Protein ProP acts as an osmosensory transporter in diverse bacteria. C-Terminal residues 468-497 of Escherichia coli ProP (ProPEc) form a four-heptad homodimeric alpha-helical coiled coil. Arg 488, at a core heptad a position, causes it to assume an antiparallel orientation. Arg in the hydrophobic core of coiled coils is destabilizing, but Arg 488 forms stabilizing interstrand salt bridges with Asp 475 and Asp 478. Mutation R488I destabilizes the coiled coil and elevates the osmotic pressure at which ProPEc activates.
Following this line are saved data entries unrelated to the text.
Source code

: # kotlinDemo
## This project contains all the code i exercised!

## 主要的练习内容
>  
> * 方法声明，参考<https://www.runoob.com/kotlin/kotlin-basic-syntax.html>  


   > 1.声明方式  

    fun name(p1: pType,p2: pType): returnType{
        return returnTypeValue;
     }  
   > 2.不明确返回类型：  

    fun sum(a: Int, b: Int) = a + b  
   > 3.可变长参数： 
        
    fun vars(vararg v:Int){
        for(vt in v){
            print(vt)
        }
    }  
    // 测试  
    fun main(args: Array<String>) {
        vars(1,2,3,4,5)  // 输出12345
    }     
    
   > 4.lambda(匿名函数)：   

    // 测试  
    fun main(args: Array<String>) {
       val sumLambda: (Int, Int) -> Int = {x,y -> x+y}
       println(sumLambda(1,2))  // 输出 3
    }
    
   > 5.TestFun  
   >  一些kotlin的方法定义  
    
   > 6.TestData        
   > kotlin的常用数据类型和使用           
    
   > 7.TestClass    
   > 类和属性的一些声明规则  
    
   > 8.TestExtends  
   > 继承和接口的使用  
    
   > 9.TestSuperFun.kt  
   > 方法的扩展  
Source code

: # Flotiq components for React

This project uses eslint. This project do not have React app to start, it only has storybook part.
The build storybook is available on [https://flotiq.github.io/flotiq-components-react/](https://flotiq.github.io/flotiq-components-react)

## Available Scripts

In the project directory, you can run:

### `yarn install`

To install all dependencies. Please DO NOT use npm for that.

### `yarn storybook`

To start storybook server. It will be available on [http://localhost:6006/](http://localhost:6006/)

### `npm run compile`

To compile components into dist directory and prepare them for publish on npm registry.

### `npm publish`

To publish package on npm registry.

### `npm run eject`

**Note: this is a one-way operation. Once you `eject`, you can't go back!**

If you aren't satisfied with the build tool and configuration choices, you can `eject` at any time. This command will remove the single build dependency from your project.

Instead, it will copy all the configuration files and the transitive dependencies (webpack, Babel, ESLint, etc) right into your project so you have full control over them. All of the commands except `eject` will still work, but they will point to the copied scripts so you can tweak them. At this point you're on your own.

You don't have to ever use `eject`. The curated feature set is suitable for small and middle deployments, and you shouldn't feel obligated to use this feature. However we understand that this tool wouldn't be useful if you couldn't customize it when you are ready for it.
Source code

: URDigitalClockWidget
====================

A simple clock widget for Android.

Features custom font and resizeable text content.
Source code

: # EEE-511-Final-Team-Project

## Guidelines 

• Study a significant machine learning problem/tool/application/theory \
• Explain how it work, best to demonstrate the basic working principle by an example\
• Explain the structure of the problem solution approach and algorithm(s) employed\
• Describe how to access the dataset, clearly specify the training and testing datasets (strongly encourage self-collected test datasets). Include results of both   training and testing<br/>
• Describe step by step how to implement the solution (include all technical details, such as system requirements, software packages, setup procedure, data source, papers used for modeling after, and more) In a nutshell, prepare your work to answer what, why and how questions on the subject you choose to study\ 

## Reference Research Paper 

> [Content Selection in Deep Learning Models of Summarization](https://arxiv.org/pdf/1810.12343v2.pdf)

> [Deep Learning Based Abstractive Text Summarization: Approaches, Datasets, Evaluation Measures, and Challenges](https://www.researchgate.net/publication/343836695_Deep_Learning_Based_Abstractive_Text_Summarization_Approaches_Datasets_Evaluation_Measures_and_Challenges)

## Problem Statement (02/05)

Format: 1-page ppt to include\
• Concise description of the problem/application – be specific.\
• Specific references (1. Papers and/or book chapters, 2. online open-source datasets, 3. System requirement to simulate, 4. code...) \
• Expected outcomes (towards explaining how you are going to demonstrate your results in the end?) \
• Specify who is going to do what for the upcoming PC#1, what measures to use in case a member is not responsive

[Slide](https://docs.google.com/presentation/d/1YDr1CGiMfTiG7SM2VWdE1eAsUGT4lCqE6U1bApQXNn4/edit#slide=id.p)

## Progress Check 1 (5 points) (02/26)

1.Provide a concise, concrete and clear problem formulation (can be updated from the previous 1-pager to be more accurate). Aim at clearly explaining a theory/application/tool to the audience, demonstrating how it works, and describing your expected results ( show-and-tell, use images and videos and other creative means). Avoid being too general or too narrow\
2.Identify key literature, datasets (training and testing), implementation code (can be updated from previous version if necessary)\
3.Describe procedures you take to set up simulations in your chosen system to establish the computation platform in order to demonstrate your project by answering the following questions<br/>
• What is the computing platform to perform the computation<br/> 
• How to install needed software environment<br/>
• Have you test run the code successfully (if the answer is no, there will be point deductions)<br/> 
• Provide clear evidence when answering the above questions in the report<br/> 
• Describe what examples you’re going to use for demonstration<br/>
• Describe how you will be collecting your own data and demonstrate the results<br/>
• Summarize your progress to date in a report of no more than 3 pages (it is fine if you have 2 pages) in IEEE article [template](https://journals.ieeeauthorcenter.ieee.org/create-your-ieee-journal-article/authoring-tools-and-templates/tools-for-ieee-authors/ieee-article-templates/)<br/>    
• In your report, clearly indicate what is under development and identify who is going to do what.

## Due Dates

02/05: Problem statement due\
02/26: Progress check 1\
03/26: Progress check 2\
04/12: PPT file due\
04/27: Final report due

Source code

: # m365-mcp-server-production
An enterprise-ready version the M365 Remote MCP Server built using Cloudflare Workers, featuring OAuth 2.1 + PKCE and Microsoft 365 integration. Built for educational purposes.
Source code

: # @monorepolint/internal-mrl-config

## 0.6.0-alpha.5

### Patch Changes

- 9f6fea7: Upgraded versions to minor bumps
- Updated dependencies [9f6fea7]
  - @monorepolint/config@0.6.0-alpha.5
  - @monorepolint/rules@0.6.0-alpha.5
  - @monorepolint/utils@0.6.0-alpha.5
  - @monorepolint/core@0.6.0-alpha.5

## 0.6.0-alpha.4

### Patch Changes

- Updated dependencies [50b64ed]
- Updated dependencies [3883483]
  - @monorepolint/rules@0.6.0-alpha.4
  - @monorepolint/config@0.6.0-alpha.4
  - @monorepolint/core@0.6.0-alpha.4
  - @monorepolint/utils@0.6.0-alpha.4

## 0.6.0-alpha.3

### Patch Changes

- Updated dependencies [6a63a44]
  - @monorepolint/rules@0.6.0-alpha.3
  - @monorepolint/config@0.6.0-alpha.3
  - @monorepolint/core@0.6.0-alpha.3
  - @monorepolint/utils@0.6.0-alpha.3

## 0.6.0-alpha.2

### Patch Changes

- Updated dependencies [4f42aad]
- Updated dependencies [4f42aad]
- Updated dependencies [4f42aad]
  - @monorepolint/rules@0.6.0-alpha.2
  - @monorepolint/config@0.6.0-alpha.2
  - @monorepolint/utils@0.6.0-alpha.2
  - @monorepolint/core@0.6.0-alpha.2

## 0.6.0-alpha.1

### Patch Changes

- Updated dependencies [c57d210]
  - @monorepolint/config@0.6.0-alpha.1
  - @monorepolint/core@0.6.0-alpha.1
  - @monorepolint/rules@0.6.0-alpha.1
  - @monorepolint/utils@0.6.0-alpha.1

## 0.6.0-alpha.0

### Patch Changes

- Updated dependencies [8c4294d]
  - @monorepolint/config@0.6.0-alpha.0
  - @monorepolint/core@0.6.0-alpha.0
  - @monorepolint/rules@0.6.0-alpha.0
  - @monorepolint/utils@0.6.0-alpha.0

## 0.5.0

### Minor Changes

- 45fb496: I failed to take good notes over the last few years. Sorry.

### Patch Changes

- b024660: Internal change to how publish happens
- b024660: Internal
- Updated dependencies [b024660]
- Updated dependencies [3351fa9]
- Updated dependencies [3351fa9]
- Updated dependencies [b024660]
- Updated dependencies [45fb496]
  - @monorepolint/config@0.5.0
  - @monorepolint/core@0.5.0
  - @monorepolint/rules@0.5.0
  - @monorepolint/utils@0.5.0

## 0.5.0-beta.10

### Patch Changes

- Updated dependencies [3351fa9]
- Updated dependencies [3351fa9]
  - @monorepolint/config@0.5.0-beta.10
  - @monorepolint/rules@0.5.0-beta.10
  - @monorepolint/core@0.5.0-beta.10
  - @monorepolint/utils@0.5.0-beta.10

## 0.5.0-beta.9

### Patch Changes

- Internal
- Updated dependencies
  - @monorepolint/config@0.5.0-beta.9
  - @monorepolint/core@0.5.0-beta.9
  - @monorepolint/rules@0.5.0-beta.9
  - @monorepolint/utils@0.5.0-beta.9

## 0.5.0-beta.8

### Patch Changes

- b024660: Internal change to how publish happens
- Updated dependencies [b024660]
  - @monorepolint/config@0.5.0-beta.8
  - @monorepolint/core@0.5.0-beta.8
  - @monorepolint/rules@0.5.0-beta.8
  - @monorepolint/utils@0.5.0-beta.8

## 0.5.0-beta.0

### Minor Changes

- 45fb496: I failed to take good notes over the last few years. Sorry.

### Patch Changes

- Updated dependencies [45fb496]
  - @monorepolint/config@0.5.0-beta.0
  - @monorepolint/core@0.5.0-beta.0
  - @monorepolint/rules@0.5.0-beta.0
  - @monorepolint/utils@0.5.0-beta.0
It may switch the coiled-coil orientation to parallel by eliminating the salt bridges and increasing the hydrophobicity of the core. In this study, mutations D475A and D478A, which disrupt the salt bridges without increasing the hydrophobicity of the coiled-coil core, had the expected modest impacts on the osmotic activation of ProPEc. The five-heptad coiled coil of Agrobacterium tumefaciens ProP (ProPAt) has K498 and R505 at a positions. Mutation K498I had little effect on the osmotic activation of ProPAt, and ProPAt-R505I was activated only at high osmotic pressure; on the other hand, the double mutant was refractory to osmotic activation. Both a synthetic peptide corresponding to ProPAt residues 478-516 and its K498I variant maintained the antiparallel orientation. The single R505I substitution created an unstable coiled coil with little orientation preference. Double mutation K498I/R505I switched the alignment, creating a stable parallel coiled coil. In vivo cross-linking showed that the C-termini of ProPAt and ProPAt-K498I/R505I were antiparallel and parallel, respectively. Thus, the antiparallel orientation of the ProP coiled coil is contingent on Arg in the hydrophobic core and interchain salt bridges. Two key amino acid replacements can convert it to a stable parallel structure, in vitro and in vivo. An intermolecular antiparallel coiled coil, present on only some orthologues, lowers the osmotic pressure required to activate ProP. Formation of a parallel coiled coil renders ProP inactive.